[Raw data — start]

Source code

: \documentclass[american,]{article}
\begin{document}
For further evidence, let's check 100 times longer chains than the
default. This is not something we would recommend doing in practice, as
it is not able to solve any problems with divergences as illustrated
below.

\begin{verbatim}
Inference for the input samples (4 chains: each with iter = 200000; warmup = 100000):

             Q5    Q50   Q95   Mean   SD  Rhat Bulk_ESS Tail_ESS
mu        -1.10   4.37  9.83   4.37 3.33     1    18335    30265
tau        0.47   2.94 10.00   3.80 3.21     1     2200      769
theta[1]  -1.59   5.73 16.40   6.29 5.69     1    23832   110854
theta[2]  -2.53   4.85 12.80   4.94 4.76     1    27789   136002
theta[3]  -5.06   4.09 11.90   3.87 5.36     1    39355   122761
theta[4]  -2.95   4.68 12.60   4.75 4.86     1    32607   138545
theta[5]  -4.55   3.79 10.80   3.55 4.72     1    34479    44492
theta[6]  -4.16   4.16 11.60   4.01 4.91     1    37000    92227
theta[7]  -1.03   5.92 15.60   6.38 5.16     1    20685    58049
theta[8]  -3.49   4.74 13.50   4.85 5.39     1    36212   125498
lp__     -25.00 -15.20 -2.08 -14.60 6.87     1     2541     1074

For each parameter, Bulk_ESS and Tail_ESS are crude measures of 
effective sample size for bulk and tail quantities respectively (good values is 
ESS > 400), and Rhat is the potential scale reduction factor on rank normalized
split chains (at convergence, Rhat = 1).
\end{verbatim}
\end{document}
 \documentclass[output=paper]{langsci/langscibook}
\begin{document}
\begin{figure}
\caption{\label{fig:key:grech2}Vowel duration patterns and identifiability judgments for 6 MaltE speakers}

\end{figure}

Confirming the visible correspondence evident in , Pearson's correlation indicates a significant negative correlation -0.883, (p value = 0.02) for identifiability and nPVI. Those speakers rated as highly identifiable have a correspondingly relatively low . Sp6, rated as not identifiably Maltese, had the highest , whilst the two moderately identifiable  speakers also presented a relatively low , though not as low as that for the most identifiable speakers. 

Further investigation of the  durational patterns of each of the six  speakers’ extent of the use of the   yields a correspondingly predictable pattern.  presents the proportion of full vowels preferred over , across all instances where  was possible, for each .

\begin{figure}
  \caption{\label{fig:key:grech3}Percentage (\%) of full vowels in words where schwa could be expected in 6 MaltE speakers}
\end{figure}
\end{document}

[Raw data — finish]

■ **Task description**:
Your task is to copy every record exactly.

■ **Response to this exercise**:
Source code

: \documentclass[american,]{article}
\begin{document}
For further evidence, let's check 100 times longer chains than the
default. This is not something we would recommend doing in practice, as
it is not able to solve any problems with divergences as illustrated
below.

\begin{verbatim}
Inference for the input samples (4 chains: each with iter = 200000; warmup = 100000):

             Q5    Q50   Q95   Mean   SD  Rhat Bulk_ESS Tail_ESS
mu        -1.10   4.37  9.83   4.37 3.33     1    18335    30265
tau        0.47   2.94 10.00   3.80 3.21     1     2200      769
theta[1]  -1.59   5.73 16.40   6.29 5.69     1    23832   110854
theta[2]  -2.53   4.85 12.80   4.94 4.76     1    27789   136002
theta[3]  -5.06   4.09 11.90   3.87 5.36     1    39355   122761
theta[4]  -2.95   4.68 12.60   4.75 4.86     1    32607   138545
theta[5]  -4.55   3.79 10.80   3.55 4.72     1    34479    44492
theta[6]  -4.16   4.16 11.60   4.01 4.91     1    37000    92227
theta[7]  -1.03   5.92 15.60   6.38 5.16     1    20685    58049
theta[8]  -3.49   4.74 13.50   4.85 5.39     1    36212   125498
lp__     -25.00 -15.20 -2.08 -14.60 6.87     1     2541     1074

For each parameter, Bulk_ESS and Tail_ESS are crude measures of 
effective sample size for bulk and tail quantities respectively (good values is 
ESS > 400), and Rhat is the potential scale reduction factor on rank normalized
split chains (at convergence, Rhat = 1).
\end{verbatim}
\end{document}
 \documentclass[output=paper]{langsci/langscibook}
\begin{document}
\begin{figure}
\caption{\label{fig:key:grech2}Vowel duration patterns and identifiability judgments for 6 MaltE speakers}

\end{figure}

Confirming the visible correspondence evident in , Pearson's correlation indicates a significant negative correlation -0.883, (p value = 0.02) for identifiability and nPVI. Those speakers rated as highly identifiable have a correspondingly relatively low . Sp6, rated as not identifiably Maltese, had the highest , whilst the two moderately identifiable  speakers also presented a relatively low , though not as low as that for the most identifiable speakers. 

Further investigation of the  durational patterns of each of the six  speakers’ extent of the use of the   yields a correspondingly predictable pattern.  presents the proportion of full vowels preferred over , across all instances where  was possible, for each .

\begin{figure}
  \caption{\label{fig:key:grech3}Percentage (\%) of full vowels in words where schwa could be expected in 6 MaltE speakers}
\end{figure}
\end{document}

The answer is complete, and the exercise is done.